**HOW TO COMPLETE THIS TASK**
Print the records exactly. Miss nothing.

**LISTED RECORDS**
[Start of section]

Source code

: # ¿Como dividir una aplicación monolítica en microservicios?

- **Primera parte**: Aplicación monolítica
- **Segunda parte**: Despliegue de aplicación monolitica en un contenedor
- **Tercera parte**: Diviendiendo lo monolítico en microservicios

[End of section]

**COMPLETED TASK**
Source code

: # ¿Como dividir una aplicación monolítica en microservicios?

- **Primera parte**: Aplicación monolítica
- **Segunda parte**: Despliegue de aplicación monolitica en un contenedor
- **Tercera parte**: Diviendiendo lo monolítico en microservicios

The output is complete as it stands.